Melissa McCarthy heads back to school in ‘Life of the Party’ | The Triangle

Melissa McCarthy heads back to school in ‘Life of the Party’

As Mother’s Day approaches, you can always count on one of the major film studios to come out with a mother-daughter comedy. As more of them are made, the situations become weirder and weirder.

Last year, the movie was “Snatched” with Amy Schumer and Goldie Hawn. The mother-daughter duo was kidnapped by a drug cartel and had to escape, but, like, in a cute and funny way, you know?

This year, Warner Brothers brings us “Life of the Party” starring Melissa McCarthy. While the plot in “Life of the Party” is not life or death, it is just about as improbable. It also focuses much more on the mother aspect of the mother-daughter duo.

In the film, Melissa McCarthy (“Gilmore Girls,” “Bridesmaids,” “Mike and Molly”) is Deanna Miles, the stereotypical nerdy stay-at-home mom who is over the moon about her daughter Maddie starting her senior year of college at her parents’ alma mater. Though, technically it is only Deanna’s husband’s alma mater because she became pregnant before her senior year.

As Deanna and her husband, Dan, leave campus Dan blurts out that he wants a divorce. He has fallen in love with a local realtor, played by Julie Bowen (“Modern Family”). Deanna is crushed, and takes a cab to her parents’ house. When she recovers from the initial shock of the news, she decides she is going to go back to school to get her degree. This is where the plot hopes you suspend your disbelief.

Over the course of the film Deanna ends up hanging out with her daughter’s friends and going out to parties with them. Deanna also starts hooking up with a frat bro half her age.
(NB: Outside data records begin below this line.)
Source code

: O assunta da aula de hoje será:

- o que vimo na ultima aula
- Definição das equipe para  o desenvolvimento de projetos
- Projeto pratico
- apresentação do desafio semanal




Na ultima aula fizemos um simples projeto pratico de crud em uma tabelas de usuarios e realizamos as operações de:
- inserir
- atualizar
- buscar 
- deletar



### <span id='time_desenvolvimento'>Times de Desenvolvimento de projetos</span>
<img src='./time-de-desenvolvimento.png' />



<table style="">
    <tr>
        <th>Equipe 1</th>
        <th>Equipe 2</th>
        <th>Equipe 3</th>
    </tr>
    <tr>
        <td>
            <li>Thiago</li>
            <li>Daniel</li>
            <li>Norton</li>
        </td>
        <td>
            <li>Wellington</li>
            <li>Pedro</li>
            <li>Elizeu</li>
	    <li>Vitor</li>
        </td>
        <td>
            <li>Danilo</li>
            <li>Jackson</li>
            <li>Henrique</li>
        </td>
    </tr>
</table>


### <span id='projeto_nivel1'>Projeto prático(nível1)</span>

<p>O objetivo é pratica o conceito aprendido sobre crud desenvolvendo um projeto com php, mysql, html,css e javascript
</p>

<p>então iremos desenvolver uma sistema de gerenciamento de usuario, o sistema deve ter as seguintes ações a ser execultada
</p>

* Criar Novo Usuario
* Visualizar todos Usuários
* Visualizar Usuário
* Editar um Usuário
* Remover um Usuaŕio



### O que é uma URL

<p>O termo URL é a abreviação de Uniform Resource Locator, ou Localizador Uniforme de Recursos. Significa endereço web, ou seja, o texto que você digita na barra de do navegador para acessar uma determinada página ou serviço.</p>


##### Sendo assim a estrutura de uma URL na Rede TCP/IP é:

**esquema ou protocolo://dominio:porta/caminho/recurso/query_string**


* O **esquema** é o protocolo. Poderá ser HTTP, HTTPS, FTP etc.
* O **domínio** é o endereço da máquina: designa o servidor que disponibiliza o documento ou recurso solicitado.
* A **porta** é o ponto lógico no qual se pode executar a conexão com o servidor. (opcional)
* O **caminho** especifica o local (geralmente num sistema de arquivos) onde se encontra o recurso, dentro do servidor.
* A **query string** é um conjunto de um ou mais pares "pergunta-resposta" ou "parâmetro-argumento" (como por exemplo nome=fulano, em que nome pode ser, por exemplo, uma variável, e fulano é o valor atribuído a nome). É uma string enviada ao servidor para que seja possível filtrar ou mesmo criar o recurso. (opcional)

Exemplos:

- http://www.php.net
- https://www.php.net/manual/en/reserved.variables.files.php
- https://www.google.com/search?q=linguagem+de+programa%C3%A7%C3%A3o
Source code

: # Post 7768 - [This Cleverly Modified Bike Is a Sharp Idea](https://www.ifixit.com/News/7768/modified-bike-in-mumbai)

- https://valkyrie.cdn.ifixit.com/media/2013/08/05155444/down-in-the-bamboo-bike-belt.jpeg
Though this part of the plot seems ridiculously improbable, the film does acknowledge that this is not normal, which helps.

If you can manage to go along with these unlikely events, “Life of the Party” has a really good story. Beyond the mother-daughter dynamic, there are great elements of female empowerment and standing up for yourself in relationships.

There are also quite a few famous faces in the movie I was not expecting. Gillian Jacobs (“Love,” “Community”), Maya Rudolph (“Bridesmaids,” “Saturday Night Live”), and Debby Ryan (“Jessie,” “The Suite Life on Deck”) all have supporting roles in the film.

And it’s actually quite funny. Melissa McCarthy and Maya Rudolph both give excellent performances that had the audience cracking up. They dedicate themselves to the roles so deeply that they do genuinely feel like awkward suburban moms. There is also a lot of situational humor that I can’t get into without spoiling too much of the film.

The film also captures the essence of being a confused college student. One of the most relatable scenes for me was after one of Maddie’s sorority sisters attends a job fair. She goes through a bit of a breakdown when she realizes that her studies in kinesthesiology have in no way prepared her to get a job. That existential fear of being unprepared to enter the “real world” is a thing any college kid can relate to.

The movie’s finale pushes the parameters of disbelief even further than the basic plot, but by that time you’ve been watching the film for an hour already and have suspended reality properly.

This movie is definitely for people looking to laugh and not dissect plot holes, like the guys sitting next to me in the theater decided to do as credits rolled. It’s a cute story, and there are some great laughs to be had.